The following is a reply to an email from a College student in Colorado Springs interested in the Planning/Landscape Architecture field of expertise. I have received a few of these since opening my company and I always take the time to reply and help assist the future designers of our country. I believe that it is our duty as designers to provide input outside of what can come from academia. I am posting this to the blog to assist other student who may have similar questions. I have removed all names and identifying characteristics from the email below to preserve anonymity for the student.
Hello Mr. Olson,
My name is —— ——, and I am a rising senior at ———- here in Colorado Springs. I study ——– and ———. I am very interested in pursuing a career in urban planning or landscape architecture. I was wondering if I could ask you a few questions about your job and the field of urban planning.
What is a standard day at the office like?
How did you break into the field?
What do you enjoy and dislike about your job?
Do you feel like urban planning is an intellectually and creatively satisfying career?
I would really appreciate any feedback you can give me.
Good evening ——,
I apologize for the amount of time that it took to get back to you, I am making my way through emails as I write this. The following are responses for you, hope that they are not too late for your needs.
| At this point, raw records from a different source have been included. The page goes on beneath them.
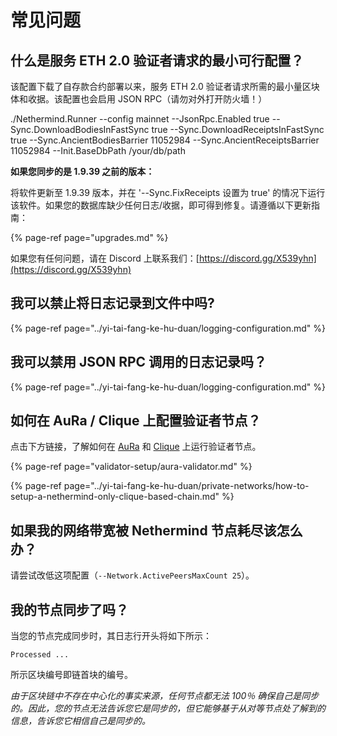# 常见问题

## 什么是服务 ETH 2.0 验证者请求的最小可行配置？

该配置下载了自存款合约部署以来，服务 ETH 2.0 验证者请求所需的最小量区块体和收据。该配置也会启用 JSON RPC（请勿对外打开防火墙！）

./Nethermind.Runner --config mainnet --JsonRpc.Enabled true --Sync.DownloadBodiesInFastSync true --Sync.DownloadReceiptsInFastSync true --Sync.AncientBodiesBarrier 11052984 --Sync.AncientReceiptsBarrier 11052984 --Init.BaseDbPath /your/db/path

**如果您同步的是 1.9.39 之前的版本：**

将软件更新至 1.9.39 版本，并在 '--Sync.FixReceipts 设置为 true' 的情况下运行该软件。如果您的数据库缺少任何日志/收据，即可得到修复。请遵循以下更新指南：

{% page-ref page="upgrades.md" %}

如果您有任何问题，请在 Discord 上联系我们：[https://discord.gg/X539yhn](https://discord.gg/X539yhn)

## 我可以禁止将日志记录到文件中吗?

{% page-ref page="../yi-tai-fang-ke-hu-duan/logging-configuration.md" %}

## 我可以禁用 JSON RPC 调用的日志记录吗？

{% page-ref page="../yi-tai-fang-ke-hu-duan/logging-configuration.md" %}

## 如何在 AuRa / Clique 上配置验证者节点？

点击下方链接，了解如何在 [AuRa](https://docs.nethermind.io/nethermind/guides-and-helpers/validator-setup/aura-validator) 和 [Clique](https://docs.nethermind.io/nethermind/ethereum-client/private-networks/how-to-setup-a-nethermind-only-clique-based-chain) 上运行验证者节点。

{% page-ref page="validator-setup/aura-validator.md" %}

{% page-ref page="../yi-tai-fang-ke-hu-duan/private-networks/how-to-setup-a-nethermind-only-clique-based-chain.md" %}

## 如果我的网络带宽被 Nethermind 节点耗尽该怎么办？

请尝试改低这项配置（`--Network.ActivePeersMaxCount 25`）。

## 我的节点同步了吗？

当您的节点完成同步时，其日志行开头将如下所示：

`Processed ...`

所示区块编号即链首块的编号。

_由于区块链中不存在中心化的事实来源，任何节点都无法 100％ 确保自己是同步的。因此，您的节点无法告诉您它是同步的，但它能够基于从对等节点处了解到的信息，告诉您它相信自己是同步的。_

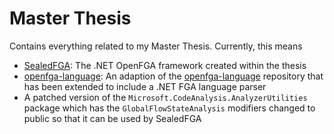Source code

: # Master Thesis

Contains everything related to my Master Thesis. Currently, this means

- [SealedFGA](./sealed_fga): The .NET OpenFGA framework created within the thesis
- [openfga-language](./openfga-language): An adaption of the [openfga-language](https://github.com/openfga/language) repository that has been extended to include a .NET FGA language parser
- A patched version of the `Microsoft.CodeAnalysis.AnalyzerUtilities` package which has the `GlobalFlowStateAnalysis` modifiers changed to public so that it can be used by SealedFGA
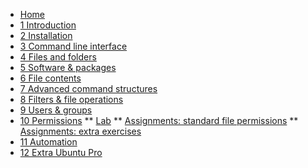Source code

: <!-- docs/_sidebar.md -->
* [Home](/)
* [1 Introduction](./01_introduction/01_course.md)
* [2 Installation](./02_installation/01_course.md)
* [3 Command line interface](./03_commandline/01_course.md)
* [4 Files and folders](./04_filesandfolders/01_course.md)
* [5 Software & packages](./05_software/01_course.md)
* [6 File contents](./06_filecontents/01_course.md)
* [7 Advanced command structures](./07_advancedcommands/01_course.md)
* [8 Filters & file operations ](./08_filters/01_course.md)
* [9 Users & groups](./09_usersandgroups/01_course.md)
* [10 Permissions](./10_permissions/01_course.md)
** [Lab](./10_permissions/02_lab.md)
** [Assignments: standard file permissions](./10_permissions/exercises/standard_file_permissions/99_exercises.md)
** [Assignments: extra exercises](./10_permissions/exercises/users_groups_permissions_extra_exercises/99_exercises.md)
* [11 Automation](./11_automation/01_course.md)
* [12 Extra Ubuntu Pro](./12_UbuntuPro/01_course.md)
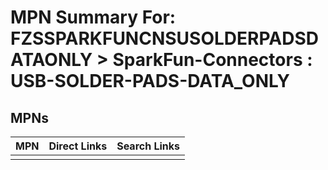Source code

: 



# MPN Summary For: FZSSPARKFUNCNSUSOLDERPADSDATAONLY > SparkFun-Connectors : USB-SOLDER-PADS-DATA_ONLY

## MPNs
  

|MPN|Direct Links|Search Links|
| :--- | :--- | :--- |
||||
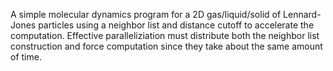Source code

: A simple molecular dynamics program for a 2D gas/liquid/solid of Lennard-Jones particles using a neighbor list and distance cutoff to accelerate the computation.  Effective paralleliziation must distribute both the neighbor list construction and force computation since they take about the same amount of time.
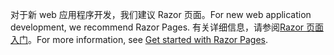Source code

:<span data-ttu-id="51191-101">对于新 web 应用程序开发，我们建议 Razor 页面。</span><span class="sxs-lookup"><span data-stu-id="51191-101">For new web application development, we recommend Razor Pages.</span></span> <span data-ttu-id="51191-102">有关详细信息，请参阅[Razor 页面入门](/aspnet/core/tutorials/razor-pages/razor-pages-start)。</span><span class="sxs-lookup"><span data-stu-id="51191-102">For more information, see [Get started with Razor Pages](/aspnet/core/tutorials/razor-pages/razor-pages-start).</span></span>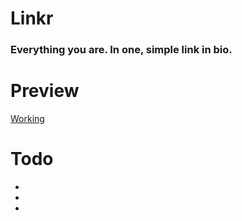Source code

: # Linkr
### Everything you are. In one, simple link in bio.

# Preview
[Working](https://linkr-link.vercel.app/)

# Todo
 -
 -
 -
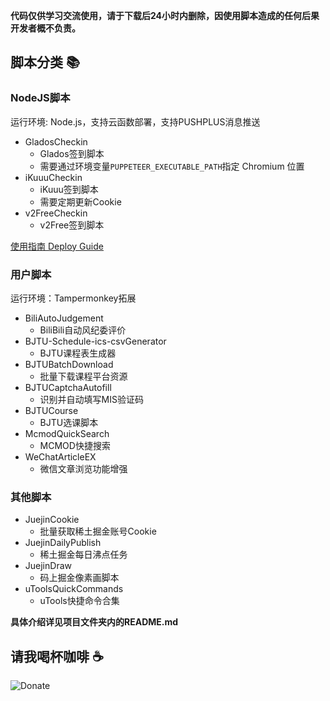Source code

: **代码仅供学习交流使用，请于下载后24小时内删除，因使用脚本造成的任何后果开发者概不负责。**

## 脚本分类 :books:

### NodeJS脚本

运行环境: Node.js，支持云函数部署，支持PUSHPLUS消息推送

- GladosCheckin
  - Glados签到脚本
  - 需要通过环境变量`PUPPETEER_EXECUTABLE_PATH`指定 Chromium 位置
- iKuuuCheckin
  - iKuuu签到脚本
  - 需要定期更新Cookie
- v2FreeCheckin
  - v2Free签到脚本

[使用指南 Deploy Guide](./docs/Deploy%20Guide.md)

### 用户脚本

运行环境：Tampermonkey拓展

- BiliAutoJudgement
  - BiliBili自动风纪委评价
- BJTU-Schedule-ics-csvGenerator
  - BJTU课程表生成器
- BJTUBatchDownload
  - 批量下载课程平台资源
- BJTUCaptchaAutofill
  - 识别并自动填写MIS验证码
- BJTUCourse
  - BJTU选课脚本
- McmodQuickSearch
  - MCMOD快捷搜索
- WeChatArticleEX
  - 微信文章浏览功能增强

### 其他脚本

- JuejinCookie
  - 批量获取稀土掘金账号Cookie
- JuejinDailyPublish
  - 稀土掘金每日沸点任务
- JuejinDraw
  - 码上掘金像素画脚本
- uToolsQuickCommands
  - uTools快捷命令合集

**具体介绍详见项目文件夹内的README.md**

## 请我喝杯咖啡 :coffee:

![Donate](https://fastly.jsdelivr.net/gh/ZiuChen/NO-FLASH-Upload@master/doc/img/Buy%20me%20a%20coffee.png)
1. What is a standard day at the office like?
A standard day for me actually includes very little time in the office. As a business owner with multiple responsibilities along with my involvement on miscellaneous boards and activism groups in Colorado Springs, I spend very little time actually in an office. I do have an office downtown at 409 N Tejon, where on a typical week, I might spend 20 hours. (I also spend a lot of time working from home in the evenings)
2. How did you break into the field?
I went to school at Kansas State University with 100% of my intentions to become an architect. At KSU, there is a minimum 5 year requirement for all students pursuing Architecture, Landscape Architecture and Interior Architecture for a Bachelor Degree. The first of the 5 years includes a rigorous program where all programs are together as one. It is both an exploratory year and a year that provides a glimpse of what the future 4 years will be like in any of the three disciplines. At KSU, as is the case at most schools, most do not continue to make it beyond year one.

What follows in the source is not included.